# I love my E90 lights



## hpowders (Jun 3, 2005)

From your mouth to.....


----------



## -=Hot|Ice=- (Jan 9, 2008)

Hmm, they went with Reflective type lights instead of projection. Interesting. Personally, I would of like it to be projection.


----------



## Jason @ BMS (Aug 31, 2009)

0428 said:


> Correct! But who needs a 90K 6er when you can take the bus. :banghead:


True That.


----------



## pointandgo (Apr 9, 2010)

jocamryn said:


> ...But these are just SEXY!:thumbup: THIS is what I have been asking BMW for! FULL LED treatment, xenons should be standard, and Halogens go the way of the dodo bird.
> 
> You should love your Xenons...they will last much longer than halogens...perhaps 5 years or more, and you won't have to worry about halogen replacement costs. Not to mention the improved road visibility.
> This comparison of Xenon vs. Halogen:
> http://www.youtube.com/watch?v=0wnFFWlzz6M&feature=related


----------



## FCBayernFTW (Oct 10, 2005)

> High-visibility innovation: Adaptive LED Headlights.
> 
> The new BMW 6 Series Coupe is equipped with bi-xenon headlights as standard. An accentuating trim element cuts across the top of the hallmark BMW twin round headlights to produce the intent look familiar from other BMW models. The optional Adaptive LED Headlights provide a fresh take on this established feature. The Adaptive LED Headlights for low beam and high beam contain LED light rings for the parking lights and daytime running lights, which are levelled off at the lower edge and overlapped at their top edge by an accent light ***8211; also featuring LEDs. The result is a stunning, distinctively BMW showcase for the innovative light technology below the surface. In addition, they also generate the low beam and high beam light from the two light rings.
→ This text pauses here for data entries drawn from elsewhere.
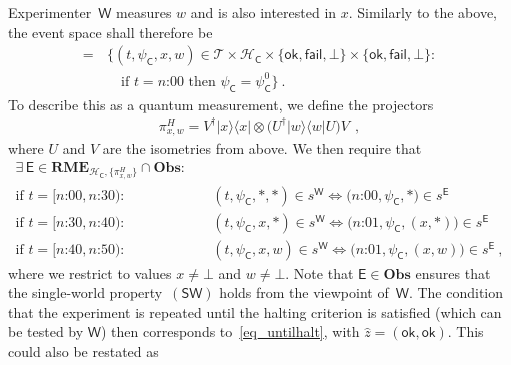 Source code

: \documentclass[12pt]{article}
\theoremstyle{plain}
\theoremstyle{definition}
\newcommand*{\cH}{\mathcal{H}}
\newcommand*{\cT}{\mathcal{T}}
\newcommand{\proj}[1]{|#1\rangle\!\langle #1|}
\newcommand*{\Exp}{\mathsf{E}}
\newcommand*{\Wigner}{\mathsf{W}}
\newcommand*{\Coin}{\mathsf{C}}
\newcommand*{\BOE}{\mathbf{Obs}}
\newcommand*{\RME}{\mathbf{RME}}
\newcommand*{\SW}{\mathsf{(SW)}}
\newcommand*{\ok}{\mathsf{ok}}
\newcommand*{\fail}{\mathsf{fail}}
\begin{document}
Experimenter~$\Wigner$ measures $w$ and is also interested in $x$. Similarly to the above, the event space shall therefore be
\begin{align}
      [\Wigner] = \, & \bigl\{(t, \psi_{\Coin}, x, w)  \in \cT \times \cH_\Coin \times \{\ok, \fail, \bot\} \times  \{\ok, \fail, \bot\} : \nonumber \\ & \quad \text{if } t = \text{$n$:00} \text{ then } \psi_{\Coin} = \psi_{\Coin}^0 \label{eq_Wignerpsi} \bigr\}  \ .
\end{align}
To describe this as a quantum measurement, we define the projectors
\begin{align*}
  \pi^{H}_{x, w} = V^{\dagger} \proj{x} \otimes \bigl(U^{\dagger} \proj{w} U \bigr) V \ \ ,
\end{align*}
where $U$ and $V$ are the isometries from above. We then require that 
  \begin{align} \label{eq_WignerM}
 \exists \,  \Exp \in \RME_{\cH_{\Coin}, \{\pi^H_{x, w}\}} \cap \BOE:  \\ 
 \text{if $t = [\text{$n$:00}, \text{$n$:30}$)} : & \quad  (t, \psi_\Coin, *, *) \in s^{\Wigner}  \iff \bigl(\text{$n$:00}, \psi_{\Coin}, * \bigr) \in s^{\Exp} \nonumber \\ 
    \text{if $t = [\text{$n$:30}, \text{$n$:40}$)} : & \quad  (t, \psi_\Coin, x, *) \in s^{\Wigner}  \iff \bigl(\text{$n$:01}, \psi_{\Coin}, (x,*) \bigr) \in s^{\Exp}  \nonumber \\
    \text{if $t = [\text{$n$:40}, \text{$n$:50}$)} : & \quad  (t, \psi_\Coin, x, w) \in s^{\Wigner}   \iff \bigl(\text{$n$:01}, \psi_{\Coin}, (x, w)\bigr) \in s^{\Exp} \ ,\nonumber 
\end{align}
where we restrict to values $x \neq \bot$ and $w \neq \bot$. 
Note that $\Exp \in \BOE$ ensures that the single-world property~$\SW$ holds from the viewpoint of~$\Wigner$. The condition that the experiment is repeated until the halting criterion  is satisfied (which can be tested by $\Wigner$) then corresponds to~\eqref{eq_untilhalt}, with $\hat{z} = (\ok, \ok)$. This could also be restated as
\end{document}
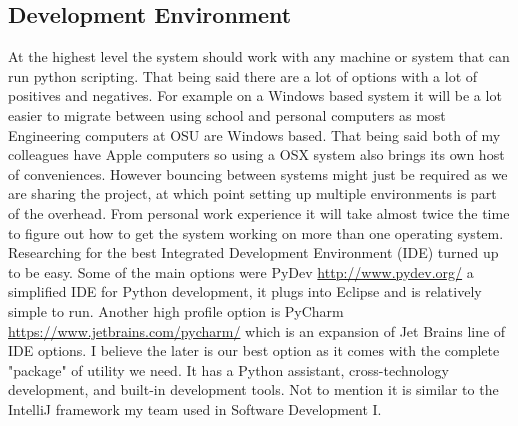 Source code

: \documentclass[10pt,draftclsnofoot,onecolumn,journal,compsoc]{IEEEtran}
\begin{document}
    \subsection{Development Environment}
    At the highest level the system should work with any machine or system that can run python scripting. That being said there are a lot of options with a lot of positives and negatives. For example on a Windows based system it will be a lot easier to migrate between using school and personal computers as most Engineering computers at OSU are Windows based. That being said both of my colleagues have Apple computers so using a OSX system also brings its own host of conveniences. However bouncing between systems might just be required as we are sharing the project, at which point setting up multiple environments is part of the overhead. From personal work experience it will take almost twice the time to figure out how to get the system working on more than one operating system.\\
    Researching for the best Integrated Development Environment (IDE) turned up to be easy. Some of the main options were PyDev \url{http://www.pydev.org/} a simplified IDE for Python development, it plugs into Eclipse and is relatively simple to run. Another high profile option is PyCharm \url{https://www.jetbrains.com/pycharm/} which is an expansion of Jet Brains line of IDE options. I believe the later is our best option as it comes with the complete "package" of utility we need. It has a Python assistant, cross-technology development, and built-in development tools. Not to mention it is similar to the IntelliJ framework my team used in Software Development I. 
  
  
    
    

   
\end{document}
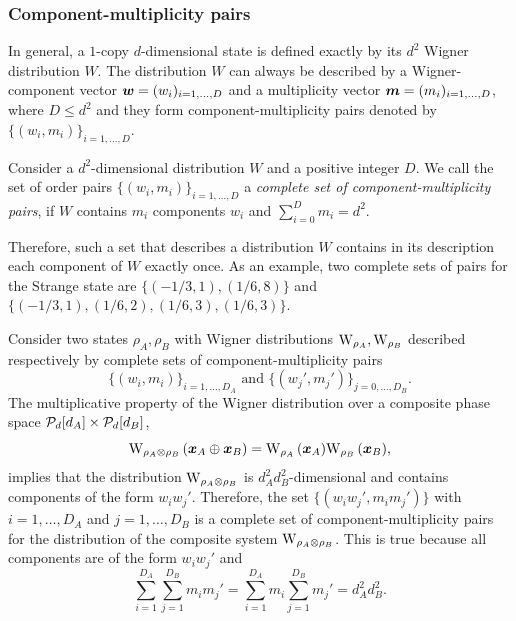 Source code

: \documentclass[pra,
aps,
twocolumn,
superscriptaddress,
groupedaddress,
nofootinbib,
reprint
]{revtex4-1}
\begin{document}
\subsubsection{Component-multiplicity pairs}


In general, a $1$-copy $d$-dimensional state is defined exactly by its $d^2$ Wigner distribution $W$. 
The distribution $W$ can always be described by a Wigner-component vector $\bmw = (w_i)_{i=1,\dots,D}$ and a multiplicity vector $\bmm = (m_i)_{i=1,\dots,D}$, where $D \leq d^2$ and they form component-multiplicity pairs denoted by $\{(w_i, m_i)\}_{i=1,\dots,D}$.
\begin{definition}
	Consider a $d^2$-dimensional distribution $W$ and a positive integer $D$. 
	We call the set of order pairs $\{(w_i, m_i)\}_{i=1,\dots,D}$ a \emph{complete set of component-multiplicity pairs}, if $W$ contains $m_i$ components $w_i$ and $\sum_{i=0}^D m_i = d^2$.
\end{definition}
Therefore, such a set that describes a distribution $W$ contains in its description each component of $W$ exactly once.
As an example, two complete sets of pairs for the Strange state are $\{( -1/3, 1), ( 1/6, 8)\}$ and $\{(-1/3, 1), (1/6, 2), (1/6, 3), (1/6, 3)\}$.

Consider two states $\rho_A, \rho_B$ with Wigner distributions $\W{\rho_A}, \W{\rho_B}$ described respectively by complete sets of component-multiplicity pairs 
\begin{equation}
	\{(w_i, m_i)\}_{i=1,\dots,D_A} \text{ and } \{(w_j', m_j')\}_{j=0,\dots,D_B}.
\end{equation}
The multiplicative property of the Wigner distribution over a composite phase space $\cal{P}_d[d_A] \times \cal{P}_d[d_B]$,
\begin{equation}
	\W[\bmx_A \oplus \bmx_B]{\rho_A \otimes \rho_B} = \W[\bmx_A]{\rho_A}\W[\bmx_B]{\rho_B},
\end{equation}
implies that the distribution $\W{\rho_A \otimes \rho_B}$ is $d_A^2 d_B^2$-dimensional and contains components of the form $w_i w_j'$. 
Therefore, the set $\{(w_i w_j', m_i m_j')\}$ with $i=1,\dots,D_A$ and $j=1,\dots,D_B$ is a complete set of component-multiplicity pairs for the distribution of the composite system $\W{\rho_A \otimes \rho_B}$.
This is true because all components are of the form $w_i w_j'$ and 
\begin{equation*}
	\sum_{i=1}^{D_A}\sum_{j=1}^{D_B} m_i m_j' = \sum_{i=1}^{D_A} m_i \sum_{j=1}^{D_B} m_j' = d_A^2 d_B^2.
\end{equation*}
\end{document}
The light sources here are horizontal LED ribs positioned in the centre of the light rings. The brand's hallmark twin round headlight look is therefore ex-pressed even more strikingly not only with the daytime running lights switched on, but also when the headlights are activated in the dark.
> 
> However, the Adaptive LED Headlights are about more than just looking good; they also ensure the driver can see well. Their bright white light provides an intense and even illumination of the road ahead. From a colour perspective, the light comes much closer to natural daylight than that created by conventional halogen or xenon headlights, lending even reflective objects far greater contrast. The cornering element of the Adaptive LED Headlights is also tailored to the car's speed, steering angle and yaw rate, allowing the pivot of the headlights to adapt automatically to the line of the corner. Meanwhile, a light source positioned specially in the headlight housing generates the cornering light which, at low speeds, ensures illumination of the road surface in the direction the car is turning. LED technology is also deployed for the direction indicators, each of which consists of eight LED units arranged in a row underneath the light rings. As well as enhancing visibility in the dark, the Adaptive LED Headlights thus also significantly improve the signalling effect of the car's lights.


I think they are da shizzle, hopefully they trickle down to the F30 M3.


----------



## FCBayernFTW (Oct 10, 2005)

These really set this car off!


----------